In Italia il reato è disciplinato dall’articolo 609-undecies del Codice Penale. Si parla di adescamento quando un adulto compie atti finalizzati a conquistare la fiducia di un minore di 16 anni con l’obiettivo di commettere reati di natura sessuale.
L’adescamento può avvenire:
- tramite social network;
- in chat private;
- attraverso videogiochi online;
- con messaggi telefonici;
- tramite incontri dal vivo;
- con regali, promesse o manipolazione psicologica.
Non è necessario che l’abuso sessuale si verifichi realmente: anche i comportamenti preparatori possono integrare il reato.
Come Avviene l’Adescamento Online
Gli adescatori spesso utilizzano tecniche manipolative per ottenere fiducia e controllo emotivo sul minore.
Tra le modalità più comuni:
- fingere di avere la stessa età;
- instaurare un rapporto di amicizia;
- inviare regali virtuali o attenzioni;
- chiedere foto intime;
- spingere il minore al segreto;
- proporre incontri privati;
- ricattare con immagini o conversazioni.
In molti casi il minore non percepisce immediatamente il pericolo.
Segnali da Non Sottovalutare
Alcuni comportamenti possono indicare una situazione di rischio:
- uso segreto o ossessivo del telefono;
- ansia dopo aver ricevuto messaggi;
- improvvisi regali o ricariche;
- isolamento sociale;
- cancellazione frequente delle chat;
- paura di mostrare il dispositivo ai genitori;
- cambiamenti emotivi improvvisi.
Questi segnali non costituiscono automaticamente una prova, ma meritano attenzione.

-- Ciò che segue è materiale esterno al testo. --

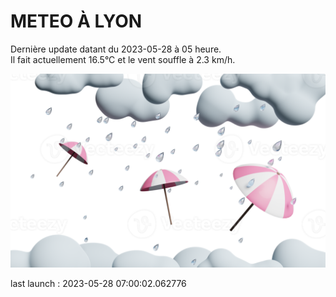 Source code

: # METEO À LYON

Dernière update datant du 2023-05-28 à 05 heure.  
Il fait actuellement 16.5°C et le vent souffle à 2.3 km/h.      

![](./.github/rain.png)

last launch : 2023-05-28 07:00:02.062776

Come Segnalare un Caso di Adescamento
In presenza di sospetti o prove è importante agire rapidamente.
1. Conservare le Prove
Bisogna evitare di cancellare:
- messaggi;
- screenshot;
- email;
- username;
- fotografie;
- registrazioni;
- link ai profili coinvolti.
Le prove digitali possono essere decisive nelle indagini.
2. Contattare le Autorità
La segnalazione può essere fatta a:
- Polizia Postale;
- Carabinieri;
- Polizia di Stato;
- Procura della Repubblica.
In caso di pericolo immediato bisogna chiamare il 112.
3. Segnalazione Online
La Polizia Postale mette a disposizione piattaforme ufficiali per denunciare contenuti o comportamenti sospetti legati ai minori.

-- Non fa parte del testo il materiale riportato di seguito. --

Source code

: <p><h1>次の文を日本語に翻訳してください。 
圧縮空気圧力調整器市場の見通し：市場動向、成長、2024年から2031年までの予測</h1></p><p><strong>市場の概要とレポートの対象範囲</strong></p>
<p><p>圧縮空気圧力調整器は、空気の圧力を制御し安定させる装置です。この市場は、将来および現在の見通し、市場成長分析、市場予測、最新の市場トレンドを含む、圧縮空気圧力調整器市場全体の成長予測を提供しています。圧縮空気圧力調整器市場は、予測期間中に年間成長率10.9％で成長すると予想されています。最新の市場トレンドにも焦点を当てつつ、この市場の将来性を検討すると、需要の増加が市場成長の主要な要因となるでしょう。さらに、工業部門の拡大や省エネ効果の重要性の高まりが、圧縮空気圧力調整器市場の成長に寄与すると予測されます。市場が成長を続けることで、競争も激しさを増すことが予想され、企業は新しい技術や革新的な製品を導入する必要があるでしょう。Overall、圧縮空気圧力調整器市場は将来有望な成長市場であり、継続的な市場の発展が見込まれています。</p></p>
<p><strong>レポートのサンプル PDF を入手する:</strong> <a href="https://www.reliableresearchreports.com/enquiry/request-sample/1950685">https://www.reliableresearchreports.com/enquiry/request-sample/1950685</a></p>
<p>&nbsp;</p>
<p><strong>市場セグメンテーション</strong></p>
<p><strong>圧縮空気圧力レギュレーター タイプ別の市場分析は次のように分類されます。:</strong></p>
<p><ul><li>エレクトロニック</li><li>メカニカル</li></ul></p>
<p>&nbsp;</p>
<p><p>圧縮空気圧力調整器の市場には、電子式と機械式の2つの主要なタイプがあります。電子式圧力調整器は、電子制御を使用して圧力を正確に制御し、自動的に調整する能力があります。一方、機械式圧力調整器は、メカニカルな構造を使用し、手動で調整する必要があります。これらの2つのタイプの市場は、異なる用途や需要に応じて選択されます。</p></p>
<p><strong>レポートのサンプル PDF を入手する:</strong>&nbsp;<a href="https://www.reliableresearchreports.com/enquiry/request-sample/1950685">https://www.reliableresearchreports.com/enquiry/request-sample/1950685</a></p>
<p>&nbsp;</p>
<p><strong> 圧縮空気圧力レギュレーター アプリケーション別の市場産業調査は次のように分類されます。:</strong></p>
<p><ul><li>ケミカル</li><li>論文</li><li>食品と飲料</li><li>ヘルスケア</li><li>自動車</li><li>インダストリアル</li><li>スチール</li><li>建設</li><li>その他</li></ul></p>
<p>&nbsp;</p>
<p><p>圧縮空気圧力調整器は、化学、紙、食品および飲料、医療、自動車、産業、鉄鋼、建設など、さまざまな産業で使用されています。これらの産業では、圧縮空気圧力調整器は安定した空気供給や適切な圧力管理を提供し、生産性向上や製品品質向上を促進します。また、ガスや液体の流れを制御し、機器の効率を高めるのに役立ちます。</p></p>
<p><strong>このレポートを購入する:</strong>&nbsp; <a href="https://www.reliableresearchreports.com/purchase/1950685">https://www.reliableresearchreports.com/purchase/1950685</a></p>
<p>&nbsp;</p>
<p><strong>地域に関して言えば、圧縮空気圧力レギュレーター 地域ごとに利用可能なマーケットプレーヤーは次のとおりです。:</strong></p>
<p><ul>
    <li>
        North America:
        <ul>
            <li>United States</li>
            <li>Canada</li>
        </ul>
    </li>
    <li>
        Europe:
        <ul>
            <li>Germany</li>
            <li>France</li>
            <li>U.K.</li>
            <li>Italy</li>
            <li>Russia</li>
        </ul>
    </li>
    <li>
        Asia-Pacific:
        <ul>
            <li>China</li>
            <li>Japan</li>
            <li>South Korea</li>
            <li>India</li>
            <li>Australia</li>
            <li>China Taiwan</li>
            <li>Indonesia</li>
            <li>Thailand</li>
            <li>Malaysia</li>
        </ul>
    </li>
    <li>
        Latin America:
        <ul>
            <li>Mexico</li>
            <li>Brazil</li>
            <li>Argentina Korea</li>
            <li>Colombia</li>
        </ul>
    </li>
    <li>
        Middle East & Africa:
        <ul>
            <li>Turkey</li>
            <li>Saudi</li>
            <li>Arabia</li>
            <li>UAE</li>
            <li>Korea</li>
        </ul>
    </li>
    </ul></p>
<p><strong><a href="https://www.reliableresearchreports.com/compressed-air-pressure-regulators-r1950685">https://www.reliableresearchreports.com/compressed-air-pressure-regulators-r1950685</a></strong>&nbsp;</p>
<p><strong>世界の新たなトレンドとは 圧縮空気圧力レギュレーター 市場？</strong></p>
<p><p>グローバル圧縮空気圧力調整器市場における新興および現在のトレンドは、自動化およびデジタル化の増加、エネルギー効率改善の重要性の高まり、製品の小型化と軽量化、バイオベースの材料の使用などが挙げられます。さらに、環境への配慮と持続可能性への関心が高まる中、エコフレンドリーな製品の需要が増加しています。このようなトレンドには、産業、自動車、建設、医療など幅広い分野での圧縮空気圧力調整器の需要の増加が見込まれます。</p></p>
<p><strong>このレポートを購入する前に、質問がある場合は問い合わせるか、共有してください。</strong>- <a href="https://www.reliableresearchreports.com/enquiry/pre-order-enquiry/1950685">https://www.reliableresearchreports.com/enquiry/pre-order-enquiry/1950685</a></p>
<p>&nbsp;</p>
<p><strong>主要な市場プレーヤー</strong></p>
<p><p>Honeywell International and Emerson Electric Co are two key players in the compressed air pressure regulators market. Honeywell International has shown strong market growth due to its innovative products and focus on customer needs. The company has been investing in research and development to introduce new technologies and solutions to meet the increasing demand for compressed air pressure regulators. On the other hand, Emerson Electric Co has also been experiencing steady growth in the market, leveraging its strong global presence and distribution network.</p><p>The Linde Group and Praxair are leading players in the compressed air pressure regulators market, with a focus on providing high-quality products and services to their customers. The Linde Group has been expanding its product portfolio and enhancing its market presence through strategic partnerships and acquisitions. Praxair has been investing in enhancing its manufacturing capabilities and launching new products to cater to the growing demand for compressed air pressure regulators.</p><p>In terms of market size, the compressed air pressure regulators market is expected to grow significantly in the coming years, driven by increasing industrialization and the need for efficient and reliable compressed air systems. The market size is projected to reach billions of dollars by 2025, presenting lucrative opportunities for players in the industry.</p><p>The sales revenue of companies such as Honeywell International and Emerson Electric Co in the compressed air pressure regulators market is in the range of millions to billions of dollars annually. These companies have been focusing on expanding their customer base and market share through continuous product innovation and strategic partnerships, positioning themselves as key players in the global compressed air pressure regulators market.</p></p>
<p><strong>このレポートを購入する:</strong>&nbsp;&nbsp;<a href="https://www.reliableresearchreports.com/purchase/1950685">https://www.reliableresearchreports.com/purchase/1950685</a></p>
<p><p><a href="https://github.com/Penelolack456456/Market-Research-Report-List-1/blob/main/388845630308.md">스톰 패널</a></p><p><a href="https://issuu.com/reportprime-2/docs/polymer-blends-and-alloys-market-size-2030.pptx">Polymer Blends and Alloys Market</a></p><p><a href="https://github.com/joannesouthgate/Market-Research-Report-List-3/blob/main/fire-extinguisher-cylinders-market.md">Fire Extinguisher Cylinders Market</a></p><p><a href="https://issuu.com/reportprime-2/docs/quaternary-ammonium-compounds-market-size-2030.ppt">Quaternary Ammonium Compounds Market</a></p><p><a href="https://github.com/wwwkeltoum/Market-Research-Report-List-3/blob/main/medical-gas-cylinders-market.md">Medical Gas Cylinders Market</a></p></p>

È possibile effettuare segnalazioni anche da parte di genitori, insegnanti o semplici testimoni.
Cosa Rischia Chi Adesca un Minore
L’adescamento di minorenni è punito con la reclusione. La pena può aumentare se:
- il reato è commesso tramite internet;
- vi sono minacce o violenza;
- vengono diffuse immagini sessualmente esplicite;
- l’autore ricopre ruoli educativi o di fiducia;
- il minore ha meno di 14 anni.
Oltre alla pena detentiva, possono esserci:
- misure cautelari;
- sequestro dei dispositivi;
- iscrizione nel casellario giudiziale;
- limitazioni lavorative;
- obblighi di sorveglianza.
In presenza di materiale pedopornografico si configurano ulteriori reati molto gravi.
Differenza tra Adescamento e Pedopornografia
L’adescamento riguarda il tentativo di instaurare un rapporto finalizzato all’abuso. La pedopornografia, invece, consiste nella produzione, diffusione o detenzione di materiale sessuale che coinvolge minori.
I due reati possono coesistere.
Tutela del Minore
Durante le indagini il minore viene protetto attraverso procedure specifiche:
- ascolto protetto;
- supporto psicologico;
- limitazione del contatto con l’indagato;
- riservatezza dell’identità.
Le autorità cercano di evitare ulteriori traumi alla vittima.
Il Ruolo dei Genitori
La prevenzione è fondamentale. I genitori dovrebbero:
- dialogare apertamente con i figli;
- spiegare i rischi online;
- controllare privacy e impostazioni dei social;
- monitorare contatti sospetti;
- insegnare a non condividere dati personali.
L’educazione digitale rappresenta uno strumento essenziale di protezione.
Quando Rivolgersi a un Avvocato
È opportuno contattare un avvocato:
- se il minore è vittima;
- se si vuole presentare denuncia;
- se si è coinvolti in un’indagine;
- per costituirsi parte civile nel processo.